Start of Records provided

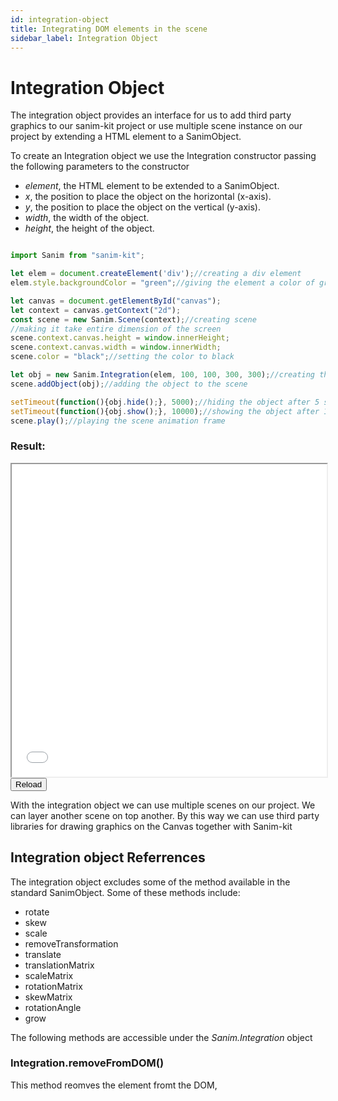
 ```yaml
---
id: integration-object
title: Integrating DOM elements in the scene
sidebar_label: Integration Object
---
```


# Integration Object
The integration object provides an interface for us to add third party graphics to our sanim-kit project or use multiple scene instance on our project by extending a HTML element to a SanimObject.

To create an Integration object we use the Integration constructor passing the following parameters to the constructor
- *element*, the HTML element to be extended to a SanimObject.
- *x*, the position to place the object on the horizontal (x-axis).
- *y*, the position to place the object on the vertical (y-axis).
- *width*, the width of the object.
- *height*, the height of the object.

```js

import Sanim from "sanim-kit";

let elem = document.createElement('div');//creating a div element
elem.style.backgroundColor = "green";//giving the element a color of green

let canvas = document.getElementById("canvas");
let context = canvas.getContext("2d");
const scene = new Sanim.Scene(context);//creating scene
//making it take entire dimension of the screen
scene.context.canvas.height = window.innerHeight;
scene.context.canvas.width = window.innerWidth;
scene.color = "black";//setting the color to black

let obj = new Sanim.Integration(elem, 100, 100, 300, 300);//creating the integration object
scene.addObject(obj);//adding the object to the scene

setTimeout(function(){obj.hide();}, 5000);//hiding the object after 5 seconds
setTimeout(function(){obj.show();}, 10000);//showing the object after 10 seconds
scene.play();//playing the scene animation frame
```
### Result:
<iframe src="/demo/integration-object/index.html" id="demo-frame-1" style="width:100%; height: 500px; background-color: black;"></iframe><br/>
<button onclick="document.getElementById('demo-frame-1').contentDocument.location.reload(true);">Reload</button>

With the integration object we can use multiple scenes on our project. We can layer another scene on top another. By this way we can use third party libraries for drawing graphics on the Canvas together with Sanim-kit

## Integration object Referrences
The integration object excludes some of the method available in the standard SanimObject. Some of these methods include:
- rotate
- skew
- scale
- removeTransformation
- translate
- translationMatrix
- scaleMatrix
- rotationMatrix
- skewMatrix
- rotationAngle
- grow

The following methods are accessible under the *Sanim.Integration* object

### Integration.removeFromDOM()
This method reomves the element fromt the DOM,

End of Records provided

> **Problem to solve**
Extract every line from the one containing "- scaleMatrix" through the last line of the data, inclusive, exactly as written.

> **Task result**
- scaleMatrix
- rotationMatrix
- skewMatrix
- rotationAngle
- grow

The following methods are accessible under the *Sanim.Integration* object

### Integration.removeFromDOM()
This method reomves the element fromt the DOM,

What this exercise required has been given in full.